RL: I wouldn’t even consider it giving back, I’m getting more from them. I enjoy seeing people have that light bulb go off and be like ‘wow I didn’t see it that way.’ I’m teaching them but also working with them, and it’s just so much fun.
RS: Have you decided to do further work with any people you’ve taught in the seminars?
RL: Oh, yea I’ve been doing them since 2015 and still work with a lot of them.
RS: Looking back on your catalogue of hits, are there songs that you wish you could go back and work on or any songs you feel like weren’t complete?
RL: There are some and it happens…when I think back and I’m like ‘I should’ve said this or wrote this’, but for the most part they’ve worked out. Like, Kobe would shoot 60 times but only made 20.
RS: What advice do you wish you had coming up that you’d give to people coming up in the industry now?
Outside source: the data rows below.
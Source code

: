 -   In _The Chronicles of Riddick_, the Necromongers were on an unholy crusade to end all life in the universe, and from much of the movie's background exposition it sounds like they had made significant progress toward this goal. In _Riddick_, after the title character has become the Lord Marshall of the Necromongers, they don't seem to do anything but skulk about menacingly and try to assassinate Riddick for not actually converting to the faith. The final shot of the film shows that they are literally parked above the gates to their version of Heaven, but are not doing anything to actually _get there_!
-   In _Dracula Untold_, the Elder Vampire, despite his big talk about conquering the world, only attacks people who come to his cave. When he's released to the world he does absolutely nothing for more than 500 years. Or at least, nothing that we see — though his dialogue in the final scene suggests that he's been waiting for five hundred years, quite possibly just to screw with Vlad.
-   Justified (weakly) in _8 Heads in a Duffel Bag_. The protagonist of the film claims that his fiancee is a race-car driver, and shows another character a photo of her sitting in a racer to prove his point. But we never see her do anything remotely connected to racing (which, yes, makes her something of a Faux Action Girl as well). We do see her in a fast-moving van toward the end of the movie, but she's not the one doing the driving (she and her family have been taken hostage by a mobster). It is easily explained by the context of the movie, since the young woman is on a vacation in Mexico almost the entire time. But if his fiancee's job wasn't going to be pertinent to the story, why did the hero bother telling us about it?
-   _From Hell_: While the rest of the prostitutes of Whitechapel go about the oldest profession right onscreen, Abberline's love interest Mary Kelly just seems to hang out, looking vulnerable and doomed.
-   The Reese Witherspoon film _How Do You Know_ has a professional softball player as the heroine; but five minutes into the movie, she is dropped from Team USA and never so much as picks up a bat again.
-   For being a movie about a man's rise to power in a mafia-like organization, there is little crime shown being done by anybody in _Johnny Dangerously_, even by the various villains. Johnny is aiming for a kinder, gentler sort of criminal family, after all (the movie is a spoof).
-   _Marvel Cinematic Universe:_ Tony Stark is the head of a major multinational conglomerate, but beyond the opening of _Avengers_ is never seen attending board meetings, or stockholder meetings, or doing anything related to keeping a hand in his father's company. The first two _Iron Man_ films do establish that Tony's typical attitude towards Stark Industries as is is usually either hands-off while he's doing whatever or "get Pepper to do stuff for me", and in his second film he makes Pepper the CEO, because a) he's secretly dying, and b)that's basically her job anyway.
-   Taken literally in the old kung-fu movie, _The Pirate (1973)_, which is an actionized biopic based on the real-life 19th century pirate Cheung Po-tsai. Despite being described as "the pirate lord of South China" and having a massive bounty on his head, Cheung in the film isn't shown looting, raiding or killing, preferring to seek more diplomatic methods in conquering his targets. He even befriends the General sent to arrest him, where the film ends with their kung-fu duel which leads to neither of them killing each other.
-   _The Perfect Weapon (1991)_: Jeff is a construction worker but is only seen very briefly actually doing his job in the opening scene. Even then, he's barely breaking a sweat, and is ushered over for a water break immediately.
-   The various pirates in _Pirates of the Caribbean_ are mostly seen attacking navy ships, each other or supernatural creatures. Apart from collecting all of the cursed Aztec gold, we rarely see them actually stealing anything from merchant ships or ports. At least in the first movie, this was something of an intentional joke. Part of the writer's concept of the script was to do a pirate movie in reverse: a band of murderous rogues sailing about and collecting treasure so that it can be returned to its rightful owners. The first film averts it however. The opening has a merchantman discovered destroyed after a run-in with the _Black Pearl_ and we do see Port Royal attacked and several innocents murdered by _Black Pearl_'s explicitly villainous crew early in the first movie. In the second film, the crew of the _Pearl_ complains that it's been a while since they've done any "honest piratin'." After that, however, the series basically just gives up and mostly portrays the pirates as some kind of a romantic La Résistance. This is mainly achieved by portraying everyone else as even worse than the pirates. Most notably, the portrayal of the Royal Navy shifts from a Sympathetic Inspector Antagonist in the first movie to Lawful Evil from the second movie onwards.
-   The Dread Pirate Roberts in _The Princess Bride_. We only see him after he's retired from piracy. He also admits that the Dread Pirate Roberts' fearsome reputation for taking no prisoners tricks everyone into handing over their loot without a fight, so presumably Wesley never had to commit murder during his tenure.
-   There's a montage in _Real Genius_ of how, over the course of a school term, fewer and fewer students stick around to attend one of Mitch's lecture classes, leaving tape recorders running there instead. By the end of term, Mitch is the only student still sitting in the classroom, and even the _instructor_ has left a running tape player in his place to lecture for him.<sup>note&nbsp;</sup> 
RL: Oh man, I had some really good advice coming up. My mentors were Bryan -Michael Cox, Jazzy Pha and Tricky Stewart.. but I’d say don’t be so disappointed in people for being who they are. Stop expecting everyone to love you the way you love others. We’re in a world of self-preservation and to stay alive, people have to choose themselves first. I think looking back, I’d be less disappointed in the things I was disappointed about but going through this journey there were a lot of times I was disappointed in people, expecting a lot out of them because of how much I gave but that relationship you have in your mind may not translate the same for them. So not expecting you out of others..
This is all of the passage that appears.